Generated by Codex with GPT-5
Quick facts
- Difficulty:
MEDIUM - Problem: Group Anagrams
- Main tags:
Array,Hash Table,String,Sorting
What the problem is really asking
Two strings belong in the same group if they use the exact same letters with the exact same counts, just in a different order.
So the problem is not really about comparing every string against every other string. It is about finding a stable “signature” for each word, so all words with the same signature land in the same bucket.
For example:
"eat","tea", and"ate"should share one bucket"tan"and"nat"should share another"bat"should stand alone
Once that idea is clear, the rest of the problem becomes a grouping exercise.
Why the obvious approach is wasteful
The brute-force instinct is to compare each string with every other string and ask, “Are these anagrams?”
That works, but it repeats far too much work:
- there are
O(n^2)string pairs - each comparison needs extra logic to verify matching letters
This is the wrong direction because anagrams are an equivalence-class problem. Instead of repeatedly checking pairs, it is much better to compute one canonical key per string and group by that key.
Best solutions
There are two common ways to build the grouping key.
Solution 1: sorted-string signature
Sort the letters inside each word.
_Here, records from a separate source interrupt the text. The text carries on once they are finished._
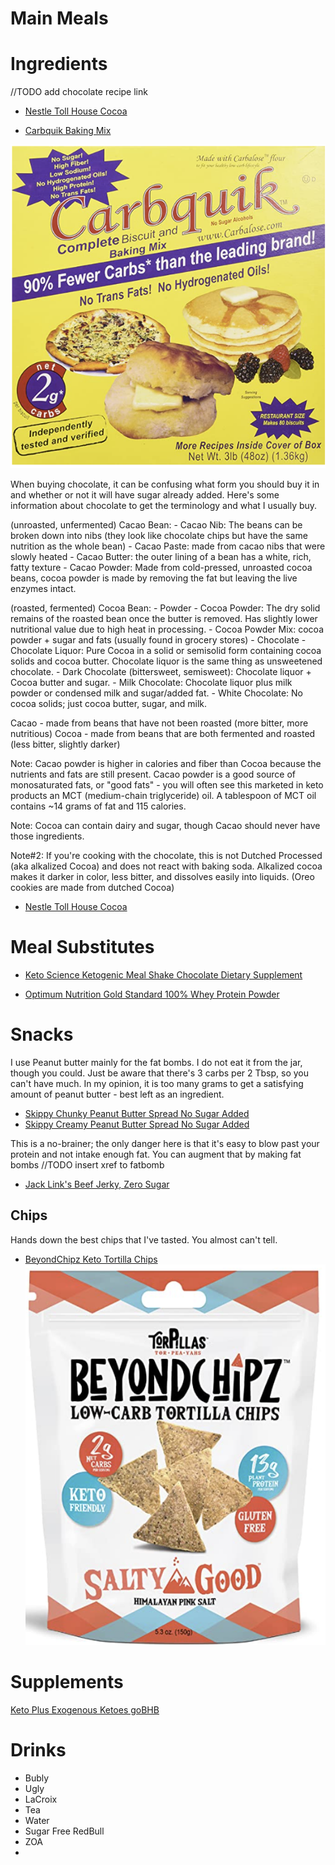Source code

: # Main Meals



# Ingredients
//TODO add chocolate recipe link
- [Nestle Toll House Cocoa](https://www.amazon.com/gp/product/B0056GL5Q6)

- [Carbquik Baking Mix](https://www.amazon.com/gp/product/B000G0EP78)

![](img/carbquik.png)


When buying chocolate, it can be confusing what form you should buy it in and whether or not it will have sugar already added. Here's some information about chocolate to get the terminology and what I usually buy.

(unroasted, unfermented) Cacao Bean:
 	- Cacao Nib: The beans can be broken down into nibs (they look like chocolate chips but have the same nutrition as the whole bean)
		 - Cacao Paste: made from cacao nibs that were slowly heated
		 - Cacao Butter: the outer lining of a bean has a white, rich, fatty texture
		 - Cacao Powder: Made from cold-pressed, unroasted cocoa beans, cocoa powder is made by removing the fat but leaving the live enzymes intact. 

(roasted, fermented) Cocoa Bean:
	- Powder
		- Cocoa Powder: The dry solid remains of the roasted bean once the butter is removed. Has slightly lower nutritional value due to high heat in processing.
		- Cocoa Powder Mix: cocoa powder + sugar and fats (usually found in grocery stores)
	- Chocolate
		- Chocolate Liquor: Pure Cocoa in a solid or semisolid form containing cocoa solids and cocoa butter. Chocolate liquor is the same thing as unsweetened chocolate.
		- Dark Chocolate (bittersweet, semisweet): Chocolate liquor + Cocoa butter and sugar.
		- Milk Chocolate: Chocolate liquor plus milk powder or condensed milk and sugar/added fat.
		- White Chocolate: No cocoa solids; just cocoa butter, sugar, and milk.


Cacao - made from beans that have not been roasted (more bitter, more nutritious)
Cocoa - made from beans that are both fermented and roasted (less bitter, slightly darker)


Note: Cacao powder is higher in calories and fiber than Cocoa because the nutrients and fats are still present. Cacao powder is a good source of monosaturated fats, or "good fats" - you will often see this marketed in keto products an MCT (medium-chain triglyceride) oil. A tablespoon of MCT oil contains ~14 grams of fat and 115 calories.

Note: Cocoa can contain dairy and sugar, though Cacao should never have those ingredients.

Note#2: If you're cooking with the chocolate, this is not Dutched Processed (aka alkalized Cocoa) and does not react with baking soda. Alkalized cocoa makes it darker in color, less bitter, and dissolves easily into liquids. (Oreo cookies are made from dutched Cocoa)


- [Nestle Toll House Cocoa](https://www.amazon.com/gp/product/B0056GL5Q6)
# Meal Substitutes
- [Keto Science Ketogenic Meal Shake Chocolate Dietary Supplement](https://www.amazon.com/gp/product/B07K2VVTDH/)

- [Optimum Nutrition Gold Standard 100% Whey Protein Powder](https://www.amazon.com/gp/product/B000QSNYGI)

# Snacks

I use Peanut butter mainly for the fat bombs. I do not eat it from the jar, though you could. Just be aware that there's 3 carbs per 2 Tbsp, so you can't have much. In my opinion, it is too many grams to get a satisfying amount of peanut butter - best left as an ingredient.
- [Skippy Chunky Peanut Butter Spread No Sugar Added](https://www.amazon.com/gp/product/B08CBSY2BD)
- [Skippy Creamy Peanut Butter Spread No Sugar Added](https://www.amazon.com/gp/product/B08CBWZ8J5)

This is a no-brainer; the only danger here is that it's easy to blow past your protein and not intake enough fat. You can augment that by making fat bombs //TODO insert xref to fatbomb 

- [Jack Link's Beef Jerky, Zero Sugar](https://www.amazon.com/gp/product/B07R6V1C1R/)

## Chips

Hands down the best chips that I've tasted. You almost can't tell.
- [BeyondChipz Keto Tortilla Chips](https://www.amazon.com/gp/product/B08L85GGD1)
![](img/beyondchipz.png)

# Supplements

[Keto Plus Exogenous Ketoes goBHB](https://www.amazon.com/gp/product/B0787X8ZLQ)

# Drinks
- Bubly
- Ugly
- LaCroix
- Tea
- Water
- Sugar Free RedBull
- ZOA
-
Every anagram becomes the same sorted string:
"eat"->"aet""tea"->"aet""ate"->"aet"
Then use a hash map from sorted string to list of original words.
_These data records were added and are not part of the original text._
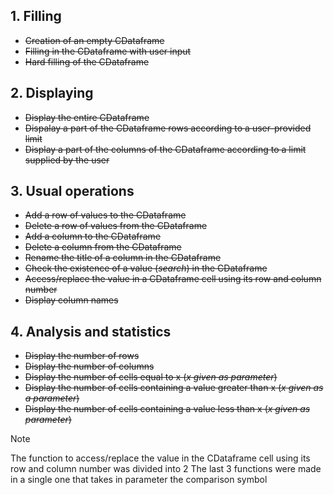 ## 1. Filling
* ~~Creation of an empty CDataframe~~
* ~~Filling in the CDataframe with user input~~
* ~~Hard filling of the CDataframe~~

## 2. Displaying
* ~~Display the entire CDataframe~~
* ~~Dispalay a part of the CDataframe rows according to a user-provided limit~~
* ~~Display a part of the columns of the CDataframe according to a limit supplied by the user~~

## 3. Usual operations
* ~~Add a row of values to the CDataframe~~
* ~~Delete a row of values from the CDataframe~~
* ~~Add a column to the CDataframe~~
* ~~Delete a column from the CDataframe~~
* ~~Rename the title of a column in the CDataframe~~
* ~~Check the existence of a value (*search*) in the CDataframe~~
* ~~Access/replace the value in a CDataframe cell using its row and column number~~
* ~~Display column names~~

## 4. Analysis and statistics
* ~~Display the number of rows~~
* ~~Display the number of columns~~
* ~~Display the number of cells equal to x (*x given as parameter*)~~
* ~~Display the number of cells containing a value greater than x (*x given as a parameter*)~~              
* ~~Display the number of cells containing a value less than x (*x given as parameter*)~~
  
> [!NOTE]
> The function to access/replace the value in the CDataframe cell using its row and column number was divided into 2
> The last 3 functions were made in a single one that takes in parameter the comparison symbol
This is very easy to explain and implement:
- Time:
O(n * k log k) - Space:
O(n * k)
Here, n is the number of strings and k is the maximum string length.
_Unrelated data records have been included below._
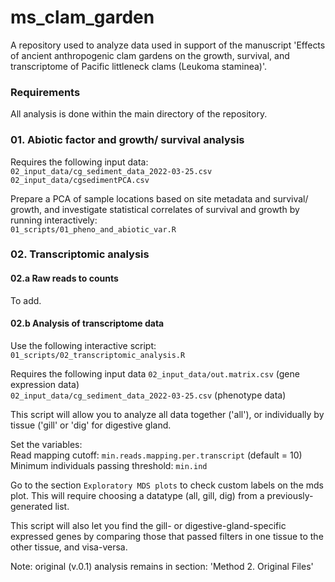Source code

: # ms_clam_garden
A repository used to analyze data used in support of the manuscript 'Effects of ancient anthropogenic clam gardens on the growth, survival, and transcriptome of Pacific littleneck clams (Leukoma staminea)'.      

### Requirements       


All analysis is done within the main directory of the repository.     


### 01. Abiotic factor and growth/ survival analysis
Requires the following input data:      
`02_input_data/cg_sediment_data_2022-03-25.csv`      
`02_input_data/cgsedimentPCA.csv`           

Prepare a PCA of sample locations based on site metadata and survival/ growth, and investigate statistical correlates of survival and growth by running interactively:        
`01_scripts/01_pheno_and_abiotic_var.R`       


### 02. Transcriptomic analysis
#### 02.a Raw reads to counts
To add.     

#### 02.b Analysis of transcriptome data
Use the following interactive script:      
`01_scripts/02_transcriptomic_analysis.R`     

Requires the following input data
`02_input_data/out.matrix.csv` (gene expression data)       
`02_input_data/cg_sediment_data_2022-03-25.csv` (phenotype data)      

This script will allow you to analyze all data together ('all'), or individually by tissue ('gill' or 'dig' for digestive gland.       

Set the variables:         
Read mapping cutoff: `min.reads.mapping.per.transcript` (default = 10)      
Minimum individuals passing threshold: `min.ind`       

Go to the section `Exploratory MDS plots` to check custom labels on the mds plot. This will require choosing a datatype (all, gill, dig) from a previously-generated list.       

This script will also let you find the gill- or digestive-gland-specific expressed genes by comparing those that passed filters in one tissue to the other tissue, and visa-versa.       

Note: original (v.0.1) analysis remains in section: 'Method 2. Original Files'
Solution 2: letter-count signature
If the input only contains lowercase English letters, there is an even better key.
Build a 26-length count array for each word:
- count how many
'a','b','c', and so on appear - convert that count array into a tuple so it can be used as a dictionary key
Now two words land in the same group exactly when their 26 counts match.
This avoids sorting each word:
- Time:
O(n * k) - Space:
O(n * k)
This count-signature approach is the optimal solution for the usual LeetCode constraints.
How to derive the optimal solution
A practical way to derive the final algorithm is:
- Notice that order does not matter, only letter multiset matters.
- Ask what representation stays identical for all anagrams.
- Try sorted letters first, because it is the most direct canonical form.
- Notice sorting is extra work, and replace it with raw letter frequencies.
- Group strings in a hash map keyed by that frequency signature.
That line of thinking turns the problem from “compare strings” into “compute a key once and append to a bucket.”
Python solution
from collections import defaultdict
from typing import DefaultDict, List, Tuple
LetterSignature = Tuple[int, ...]
def build_letter_signature(word: str) -> LetterSignature:
"""Return a hashable 26-letter frequency signature for a lowercase word."""
letter_counts = [0] * 26
for character in word:
character_index = ord(character) - ord("a")
letter_counts[character_index] += 1
return tuple(letter_counts)
def group_anagrams(words: List[str]) -> List[List[str]]:
"""Group words that share the same letter-frequency signature."""
words_by_signature: DefaultDict[LetterSignature, List[str]] = defaultdict(list)
for word in words:
signature = build_letter_signature(word)
words_by_signature[signature].append(word)
return list(words_by_signature.values())
class Solution:
def groupAnagrams(self, strs: List[str]) -> List[List[str]]:
return group_anagrams(strs)Why this works
The helper computes a signature that records the exact number of times each letter appears.
That means:
- if two words are anagrams, they must produce the same signature
- if two words produce the same signature, they must be anagrams
So the signature is both necessary and sufficient for grouping. The dictionary simply collects all words with the same signature into the same output list.
Practical takeaway
This problem becomes easy once it is reframed as:
- find a canonical representation
- use that representation as a hash-map key
- group instead of pairwise compare
If the interviewer wants the simplest version, use sorted strings. If they want the optimal version, use the 26-count signature.